» **Provided data**:

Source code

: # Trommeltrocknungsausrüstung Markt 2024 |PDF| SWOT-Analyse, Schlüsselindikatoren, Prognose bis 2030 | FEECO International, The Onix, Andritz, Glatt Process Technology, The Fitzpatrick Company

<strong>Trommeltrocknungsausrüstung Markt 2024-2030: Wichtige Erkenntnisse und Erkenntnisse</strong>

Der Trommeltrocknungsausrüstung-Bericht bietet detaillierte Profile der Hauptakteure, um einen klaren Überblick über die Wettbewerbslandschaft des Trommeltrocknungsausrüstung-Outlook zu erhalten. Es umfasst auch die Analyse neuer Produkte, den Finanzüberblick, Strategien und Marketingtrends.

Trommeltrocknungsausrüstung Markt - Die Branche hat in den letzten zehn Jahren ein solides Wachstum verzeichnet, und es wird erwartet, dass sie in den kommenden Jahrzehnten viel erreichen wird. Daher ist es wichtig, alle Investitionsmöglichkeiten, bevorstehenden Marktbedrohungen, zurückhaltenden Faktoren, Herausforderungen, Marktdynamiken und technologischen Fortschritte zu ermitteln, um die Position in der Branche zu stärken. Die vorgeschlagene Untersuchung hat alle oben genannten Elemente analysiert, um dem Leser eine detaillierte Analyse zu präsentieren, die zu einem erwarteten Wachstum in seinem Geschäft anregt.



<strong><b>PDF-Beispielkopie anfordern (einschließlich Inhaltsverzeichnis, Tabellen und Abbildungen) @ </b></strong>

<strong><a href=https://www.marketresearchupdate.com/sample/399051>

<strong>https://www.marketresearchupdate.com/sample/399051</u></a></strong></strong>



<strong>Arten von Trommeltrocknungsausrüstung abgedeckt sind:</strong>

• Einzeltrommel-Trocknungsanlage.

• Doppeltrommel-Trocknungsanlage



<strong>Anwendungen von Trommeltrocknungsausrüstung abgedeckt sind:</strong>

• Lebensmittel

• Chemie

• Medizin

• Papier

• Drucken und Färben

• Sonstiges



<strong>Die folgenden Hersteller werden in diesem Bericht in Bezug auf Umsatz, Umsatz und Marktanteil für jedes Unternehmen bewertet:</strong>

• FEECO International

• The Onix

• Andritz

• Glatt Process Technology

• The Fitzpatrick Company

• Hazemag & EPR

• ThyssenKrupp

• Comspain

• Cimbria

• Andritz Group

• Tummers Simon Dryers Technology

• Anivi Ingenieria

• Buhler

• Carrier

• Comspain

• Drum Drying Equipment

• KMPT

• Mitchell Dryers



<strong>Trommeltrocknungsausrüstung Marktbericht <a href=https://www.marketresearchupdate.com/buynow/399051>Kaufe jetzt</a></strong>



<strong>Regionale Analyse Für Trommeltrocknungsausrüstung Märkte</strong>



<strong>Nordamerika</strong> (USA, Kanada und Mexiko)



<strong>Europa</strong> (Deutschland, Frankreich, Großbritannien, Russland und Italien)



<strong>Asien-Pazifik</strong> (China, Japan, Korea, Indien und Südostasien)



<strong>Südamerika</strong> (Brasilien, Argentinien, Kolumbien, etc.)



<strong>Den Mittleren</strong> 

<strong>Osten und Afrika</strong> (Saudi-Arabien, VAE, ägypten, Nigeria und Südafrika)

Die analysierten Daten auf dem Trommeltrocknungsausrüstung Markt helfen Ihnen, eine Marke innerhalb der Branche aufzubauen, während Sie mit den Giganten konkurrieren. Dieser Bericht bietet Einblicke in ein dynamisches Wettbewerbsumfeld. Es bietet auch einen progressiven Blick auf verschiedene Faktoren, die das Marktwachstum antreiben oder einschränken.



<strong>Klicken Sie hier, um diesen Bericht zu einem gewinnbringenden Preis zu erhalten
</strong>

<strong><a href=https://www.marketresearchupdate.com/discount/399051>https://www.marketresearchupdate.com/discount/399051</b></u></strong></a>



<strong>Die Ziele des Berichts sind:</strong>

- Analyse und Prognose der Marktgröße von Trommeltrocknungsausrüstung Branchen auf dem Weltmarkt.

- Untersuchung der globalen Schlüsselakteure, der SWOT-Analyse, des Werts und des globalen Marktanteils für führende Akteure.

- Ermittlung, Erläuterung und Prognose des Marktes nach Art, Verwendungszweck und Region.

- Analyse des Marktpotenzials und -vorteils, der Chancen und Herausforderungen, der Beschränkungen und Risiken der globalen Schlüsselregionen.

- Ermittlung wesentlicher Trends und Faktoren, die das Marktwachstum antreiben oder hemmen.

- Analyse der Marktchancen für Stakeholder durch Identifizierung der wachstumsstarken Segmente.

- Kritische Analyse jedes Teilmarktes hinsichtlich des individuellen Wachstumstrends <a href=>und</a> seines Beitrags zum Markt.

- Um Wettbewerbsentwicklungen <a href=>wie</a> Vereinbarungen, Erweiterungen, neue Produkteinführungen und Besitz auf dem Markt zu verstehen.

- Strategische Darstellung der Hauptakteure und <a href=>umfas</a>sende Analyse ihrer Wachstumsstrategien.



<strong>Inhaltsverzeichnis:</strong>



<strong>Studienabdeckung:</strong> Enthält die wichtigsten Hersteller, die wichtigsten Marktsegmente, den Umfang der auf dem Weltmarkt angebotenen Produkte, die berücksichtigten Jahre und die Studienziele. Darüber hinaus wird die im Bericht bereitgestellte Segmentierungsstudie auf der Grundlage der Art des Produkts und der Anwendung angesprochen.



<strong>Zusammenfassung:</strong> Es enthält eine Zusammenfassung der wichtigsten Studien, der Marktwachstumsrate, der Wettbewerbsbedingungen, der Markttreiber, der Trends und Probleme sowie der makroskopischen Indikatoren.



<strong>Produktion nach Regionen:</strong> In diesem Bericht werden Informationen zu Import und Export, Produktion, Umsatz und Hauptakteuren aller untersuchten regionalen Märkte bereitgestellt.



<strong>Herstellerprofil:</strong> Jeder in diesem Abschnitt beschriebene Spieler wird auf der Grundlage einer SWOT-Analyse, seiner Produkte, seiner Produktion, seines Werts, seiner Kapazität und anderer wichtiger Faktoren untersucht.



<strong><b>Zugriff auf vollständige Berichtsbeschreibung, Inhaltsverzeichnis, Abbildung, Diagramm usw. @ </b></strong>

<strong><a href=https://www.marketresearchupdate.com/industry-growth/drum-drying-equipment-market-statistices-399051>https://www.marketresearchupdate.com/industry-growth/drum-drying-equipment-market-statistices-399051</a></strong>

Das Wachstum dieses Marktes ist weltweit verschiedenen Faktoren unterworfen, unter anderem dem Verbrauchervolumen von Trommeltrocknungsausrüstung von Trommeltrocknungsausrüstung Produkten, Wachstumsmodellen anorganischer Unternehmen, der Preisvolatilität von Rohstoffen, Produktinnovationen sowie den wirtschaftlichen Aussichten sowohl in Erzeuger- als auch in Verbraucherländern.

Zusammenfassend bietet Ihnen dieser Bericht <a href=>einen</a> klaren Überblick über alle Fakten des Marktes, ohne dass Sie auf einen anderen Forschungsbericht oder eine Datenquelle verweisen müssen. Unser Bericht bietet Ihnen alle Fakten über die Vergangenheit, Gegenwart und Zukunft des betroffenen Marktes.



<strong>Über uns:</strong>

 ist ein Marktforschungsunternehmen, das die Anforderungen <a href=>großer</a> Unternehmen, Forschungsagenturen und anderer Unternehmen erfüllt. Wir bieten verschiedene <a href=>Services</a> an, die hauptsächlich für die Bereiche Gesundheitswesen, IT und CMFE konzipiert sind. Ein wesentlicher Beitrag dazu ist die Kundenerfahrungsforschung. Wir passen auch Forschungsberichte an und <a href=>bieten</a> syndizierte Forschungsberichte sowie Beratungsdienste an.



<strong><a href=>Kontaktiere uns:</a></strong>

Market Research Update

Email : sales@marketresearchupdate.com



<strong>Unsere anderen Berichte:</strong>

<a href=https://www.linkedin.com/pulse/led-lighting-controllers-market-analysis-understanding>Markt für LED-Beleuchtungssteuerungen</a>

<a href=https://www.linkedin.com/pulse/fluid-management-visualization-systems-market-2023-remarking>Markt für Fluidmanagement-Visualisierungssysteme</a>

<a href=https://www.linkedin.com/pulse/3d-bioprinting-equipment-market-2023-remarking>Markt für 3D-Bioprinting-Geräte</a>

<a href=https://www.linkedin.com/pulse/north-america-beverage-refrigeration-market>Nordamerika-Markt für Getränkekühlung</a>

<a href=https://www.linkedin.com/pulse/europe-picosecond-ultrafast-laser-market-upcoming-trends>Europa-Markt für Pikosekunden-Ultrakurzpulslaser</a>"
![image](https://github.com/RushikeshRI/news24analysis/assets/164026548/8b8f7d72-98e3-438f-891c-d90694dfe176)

» **Required action**:
When you answer, output each line of the data exactly as given, from its first line up to and including the one with "Der Trommeltrocknungsausrüstung-Bericht bietet".

» **Written reply**:
Source code

: # Trommeltrocknungsausrüstung Markt 2024 |PDF| SWOT-Analyse, Schlüsselindikatoren, Prognose bis 2030 | FEECO International, The Onix, Andritz, Glatt Process Technology, The Fitzpatrick Company

<strong>Trommeltrocknungsausrüstung Markt 2024-2030: Wichtige Erkenntnisse und Erkenntnisse</strong>

Der Trommeltrocknungsausrüstung-Bericht bietet detaillierte Profile der Hauptakteure, um einen klaren Überblick über die Wettbewerbslandschaft des Trommeltrocknungsausrüstung-Outlook zu erhalten. Es umfasst auch die Analyse neuer Produkte, den Finanzüberblick, Strategien und Marketingtrends.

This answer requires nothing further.